I really have to get better soon...like...asap.  Tomorrow, I have the interview of a lifetime and I cannot be a good candidate if I'm coughing up a lung every few minutes.  Lately, I've been running around town running errands and doing things for people--some of it was because of the holidays (I tried my best to contain my germs by covering my nose and mouth with a pashmina) and some of it was due to absolute necessity.

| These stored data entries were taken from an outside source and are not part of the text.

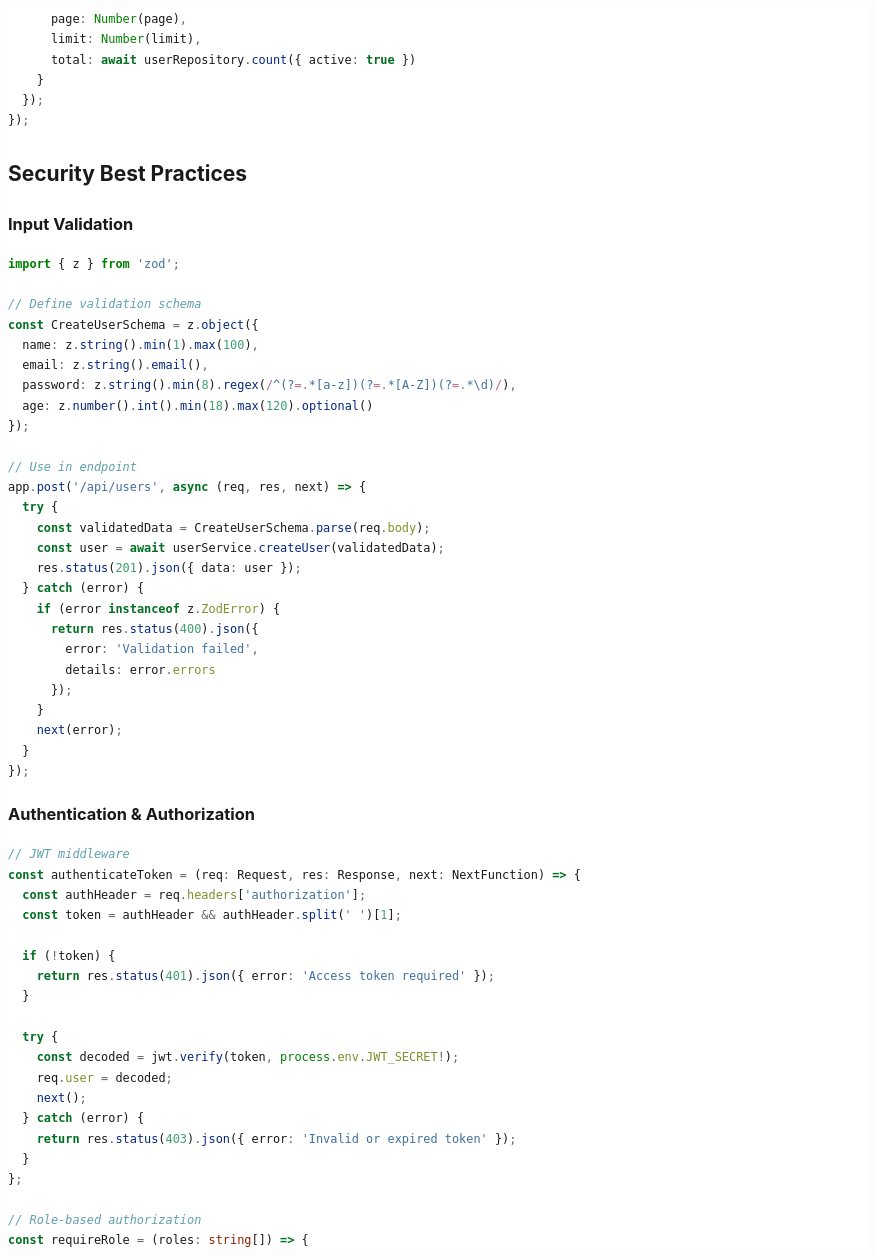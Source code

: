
 ```typescript
      page: Number(page),
      limit: Number(limit),
      total: await userRepository.count({ active: true })
    }
  });
});
```

## Security Best Practices

### Input Validation
```typescript
import { z } from 'zod';

// Define validation schema
const CreateUserSchema = z.object({
  name: z.string().min(1).max(100),
  email: z.string().email(),
  password: z.string().min(8).regex(/^(?=.*[a-z])(?=.*[A-Z])(?=.*\d)/),
  age: z.number().int().min(18).max(120).optional()
});

// Use in endpoint
app.post('/api/users', async (req, res, next) => {
  try {
    const validatedData = CreateUserSchema.parse(req.body);
    const user = await userService.createUser(validatedData);
    res.status(201).json({ data: user });
  } catch (error) {
    if (error instanceof z.ZodError) {
      return res.status(400).json({
        error: 'Validation failed',
        details: error.errors
      });
    }
    next(error);
  }
});
```

### Authentication & Authorization
```typescript
// JWT middleware
const authenticateToken = (req: Request, res: Response, next: NextFunction) => {
  const authHeader = req.headers['authorization'];
  const token = authHeader && authHeader.split(' ')[1];
  
  if (!token) {
    return res.status(401).json({ error: 'Access token required' });
  }
  
  try {
    const decoded = jwt.verify(token, process.env.JWT_SECRET!);
    req.user = decoded;
    next();
  } catch (error) {
    return res.status(403).json({ error: 'Invalid or expired token' });
  }
};

// Role-based authorization
const requireRole = (roles: string[]) => {
```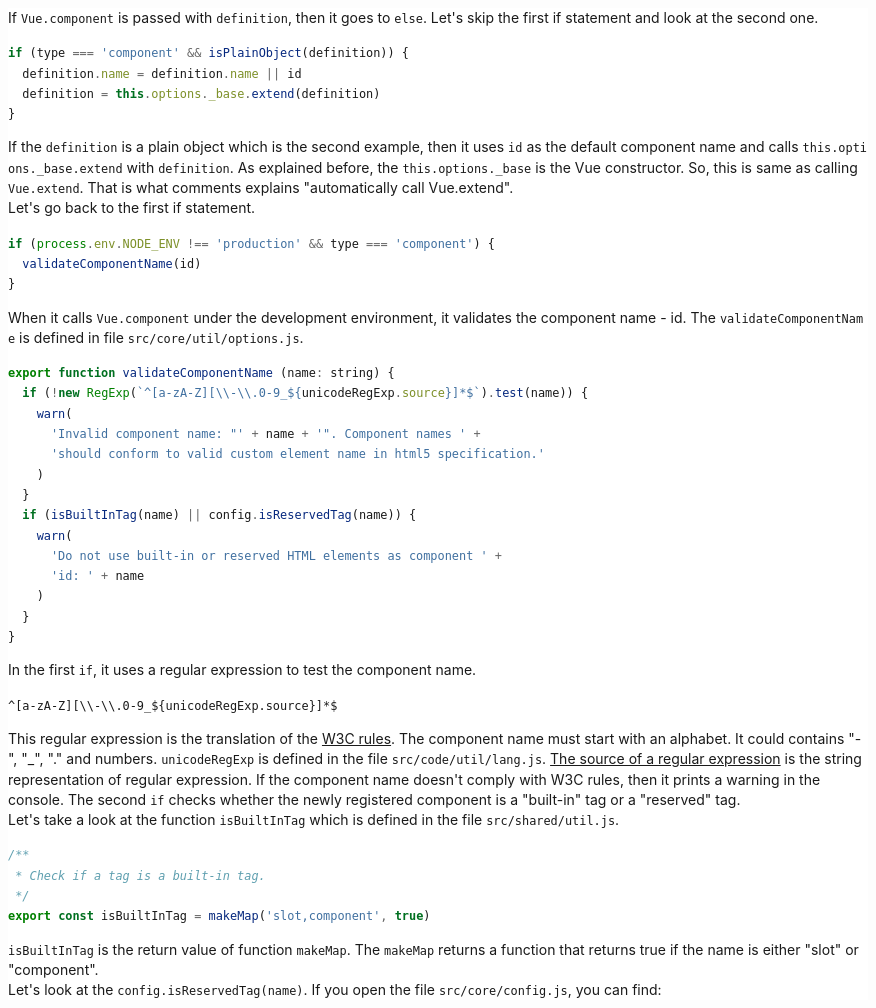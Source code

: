 If `Vue.component` is passed with `definition`, then it goes to `else`. Let's skip the first if statement and look at the
second one.
```javascript
if (type === 'component' && isPlainObject(definition)) {
  definition.name = definition.name || id
  definition = this.options._base.extend(definition)
}
```
If the `definition` is a plain object which is the second example, then it uses `id` as the default component name and 
calls `this.options._base.extend` with `definition`. As explained before, the `this.options._base` is the Vue constructor.
So, this is same as calling `Vue.extend`. That is what comments explains "automatically call Vue.extend".  
Let's go back to the first if statement.
```javascript
if (process.env.NODE_ENV !== 'production' && type === 'component') {
  validateComponentName(id)
}
```
When it calls `Vue.component` under the development environment, it validates the component name - id.
The `validateComponentName` is defined in file `src/core/util/options.js`.
```javascript
export function validateComponentName (name: string) {
  if (!new RegExp(`^[a-zA-Z][\\-\\.0-9_${unicodeRegExp.source}]*$`).test(name)) {
    warn(
      'Invalid component name: "' + name + '". Component names ' +
      'should conform to valid custom element name in html5 specification.'
    )
  }
  if (isBuiltInTag(name) || config.isReservedTag(name)) {
    warn(
      'Do not use built-in or reserved HTML elements as component ' +
      'id: ' + name
    )
  }
}
```
In the first `if`, it uses a regular expression to test the component name.
```regexp
^[a-zA-Z][\\-\\.0-9_${unicodeRegExp.source}]*$
```
This regular expression is the translation of the [W3C rules](https://html.spec.whatwg.org/multipage/custom-elements.html#valid-custom-element-name).
The component name must start with an alphabet. It could contains "-", "_", "." and numbers. 
`unicodeRegExp` is defined in the file `src/code/util/lang.js`. 
[The source of a regular expression](https://developer.mozilla.org/en-US/docs/Web/JavaScript/Reference/Global_Objects/RegExp/source) is the string representation of regular expression.
If the component name doesn't comply with W3C rules, then it prints a warning in the console.
The second `if` checks whether the newly registered component is a "built-in" tag or a "reserved" tag.  
Let's take a look at the function `isBuiltInTag` which is defined in the file `src/shared/util.js`.
```javascript
/**
 * Check if a tag is a built-in tag.
 */
export const isBuiltInTag = makeMap('slot,component', true)
```
`isBuiltInTag` is the return value of function `makeMap`. The `makeMap` returns a function that returns true if the
name is either "slot" or "component".  
Let's look at the `config.isReservedTag(name)`. If you open the file `src/core/config.js`, you can find:
```javascript
```
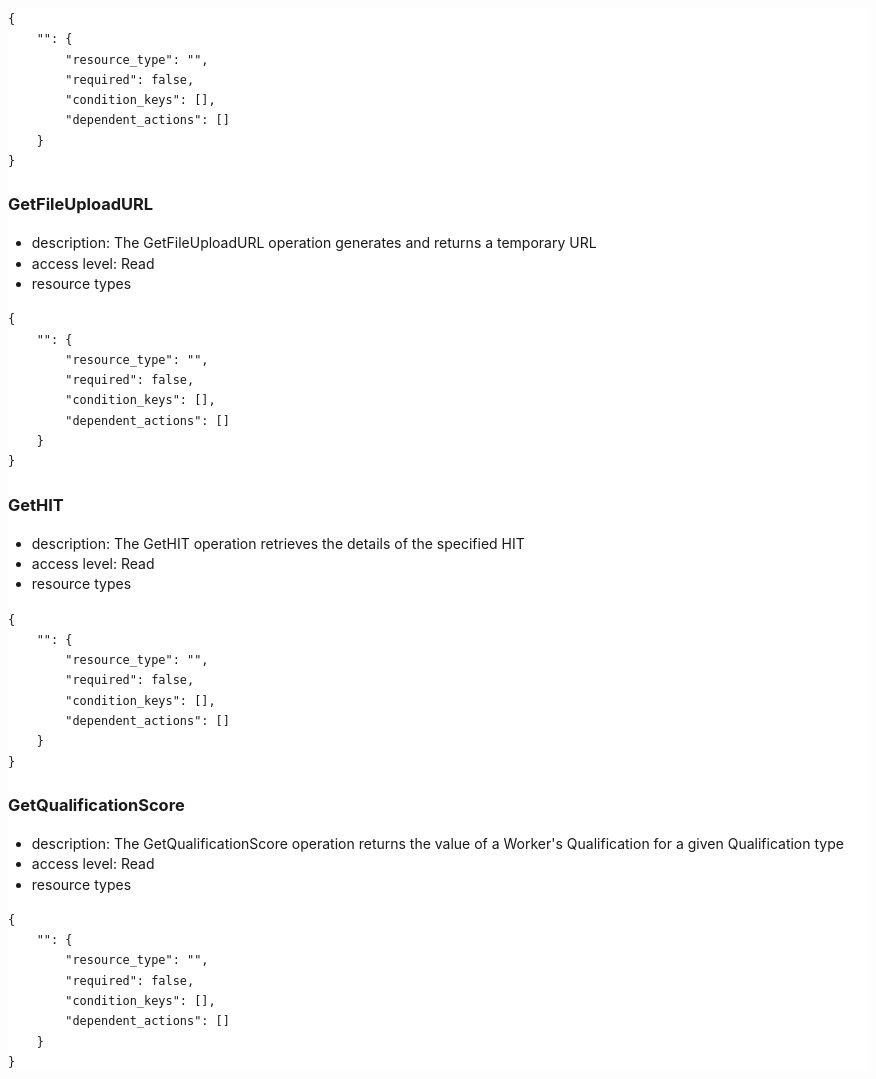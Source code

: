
 ```
{
    "": {
        "resource_type": "",
        "required": false,
        "condition_keys": [],
        "dependent_actions": []
    }
}
```

### GetFileUploadURL

- description: The GetFileUploadURL operation generates and returns a temporary URL
- access level: Read
- resource types

```
{
    "": {
        "resource_type": "",
        "required": false,
        "condition_keys": [],
        "dependent_actions": []
    }
}
```

### GetHIT

- description: The GetHIT operation retrieves the details of the specified HIT
- access level: Read
- resource types

```
{
    "": {
        "resource_type": "",
        "required": false,
        "condition_keys": [],
        "dependent_actions": []
    }
}
```

### GetQualificationScore

- description: The GetQualificationScore operation returns the value of a Worker's Qualification for a given Qualification type
- access level: Read
- resource types

```
{
    "": {
        "resource_type": "",
        "required": false,
        "condition_keys": [],
        "dependent_actions": []
    }
}
```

Today, I looked at my closet and discovered that my favorite suit jacket was not dry cleaned after I wore it the last time and my black sheer stockings have a run in them.  Normally, I do not dry clean my blazers after each use but the last time I wore it, a bad comedy-cliche happened to me:

There I was...walking around in my beautifully fitted blazer and slim-fitted black pants, feeling all the world like a rockstar in my black patent stiletto pumps and swishy "professionally" bobbed hair, towards a group of classmates and associates about to get my mingle on...when the giant gorilla of a guy directly in front of me takes an unforeseeable step backwards and smashes right into me, sending my super hot cup of coffee flying backwards into me...drenching my top with scalding, burning, dark liquid.  Eyes bugged in horror while the gorilla ass takes a look and does a true douche-bag smirk and TURNS AWAY.  I would shoot eye daggers at the guy but I am a consumate professional (but in truth, my chest was burning in pain and I quickly walked off to tend to it).

And so there you have it...I could break out my other suits but this is my FAVORITE blazer.  I have had it since 2004 but the classic style and fit is unsurmountable.  I will dab at it today to get rid of the obvious dried coffee marks and do my best to freshen it up because there is no time to take it to the cleaners today.

Right now, I am wearing a neon-yellow oversized fleece to keep warm and between sips of green tea and hot water, I am eating spoonfuls of buckwheat honey to soothe my raw, irritated throat.  Why buckwheat honey? Apparently, it has properties that are great for soothing throats, more so than other honey varieties.  It has all sorts of antioxidants and anti-bacterial and other fancy sounding health benefits so I went to the health food store nearby and found a jar of the thick, dark, raw, crystalized stuff and went to town.

I am so very weak right now (5lbs lost in 10 days) that I had trouble opening it but once I did, the pungent odor of horse emerged.  That's right...the fresh bouquet of equinous expellius wafted up and actually assaulted my deadened taste buds and olfactory organ.  I guess the only time I've ever really smelled buckwheat is on a farm where horses live and um...drop...droppings so I dry-heaved until I could work that thick brown liquid down my throat.  What do you know...I think it works!

So now, whenever I get that horrible spot of dry, itchy throat...you know the one....it's just located in a tiny part of the throat...feels like the size of a pencil-eraser...that itches and makes you couch until your abs ache and your throat light on fire...I lick a spoonful of honey to lubricate the throat and I don't feel so bad anymore.

I think I will not go out today to buy silk stockings...I can buy them tomorrow before my interview and still have plenty of time.  I just don't want to go outdoors today and expose myself to the elements again. I will hunker down, cuddle up, and do my best to go an hour without dripping, couching, sneezing, or blowing my nose.  An hour.  That is all I need to get through the interview.  Please pray for me.